▶ **Exercise goal**
Among the entries below, find the lines with "Input" and copy them.

▶ **Material to process**

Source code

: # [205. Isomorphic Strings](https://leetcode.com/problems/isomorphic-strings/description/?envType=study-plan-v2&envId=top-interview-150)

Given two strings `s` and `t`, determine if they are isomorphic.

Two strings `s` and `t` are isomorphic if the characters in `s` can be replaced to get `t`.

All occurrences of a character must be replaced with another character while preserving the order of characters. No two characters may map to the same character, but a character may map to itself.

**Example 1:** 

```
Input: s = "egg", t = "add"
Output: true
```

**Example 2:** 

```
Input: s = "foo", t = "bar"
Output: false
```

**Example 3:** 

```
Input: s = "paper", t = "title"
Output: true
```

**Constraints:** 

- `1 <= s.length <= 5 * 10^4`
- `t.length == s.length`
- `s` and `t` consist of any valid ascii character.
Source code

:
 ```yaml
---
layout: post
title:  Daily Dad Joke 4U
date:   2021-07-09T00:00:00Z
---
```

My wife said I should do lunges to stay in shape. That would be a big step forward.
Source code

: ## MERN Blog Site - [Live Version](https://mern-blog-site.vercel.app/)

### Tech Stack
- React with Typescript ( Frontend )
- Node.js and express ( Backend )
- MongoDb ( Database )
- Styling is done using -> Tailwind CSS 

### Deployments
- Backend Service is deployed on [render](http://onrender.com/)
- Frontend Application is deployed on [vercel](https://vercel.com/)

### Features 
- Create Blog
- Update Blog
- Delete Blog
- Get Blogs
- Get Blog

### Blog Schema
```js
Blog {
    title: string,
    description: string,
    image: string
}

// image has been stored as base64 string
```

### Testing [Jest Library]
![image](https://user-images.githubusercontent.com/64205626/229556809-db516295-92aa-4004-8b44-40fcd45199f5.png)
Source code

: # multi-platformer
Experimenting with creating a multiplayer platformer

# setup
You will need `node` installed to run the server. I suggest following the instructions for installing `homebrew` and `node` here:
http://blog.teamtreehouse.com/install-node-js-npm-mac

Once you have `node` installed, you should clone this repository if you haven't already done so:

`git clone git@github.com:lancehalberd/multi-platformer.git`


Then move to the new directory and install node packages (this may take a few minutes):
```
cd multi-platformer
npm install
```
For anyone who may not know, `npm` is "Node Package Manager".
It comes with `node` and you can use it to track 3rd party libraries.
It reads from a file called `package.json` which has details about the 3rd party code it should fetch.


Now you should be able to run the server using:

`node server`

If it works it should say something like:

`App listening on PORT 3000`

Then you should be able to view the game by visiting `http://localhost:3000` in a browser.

▶ **Written answer**
Input: s = "egg", t = "add"
Input: s = "foo", t = "bar"
Input: s = "paper", t = "title"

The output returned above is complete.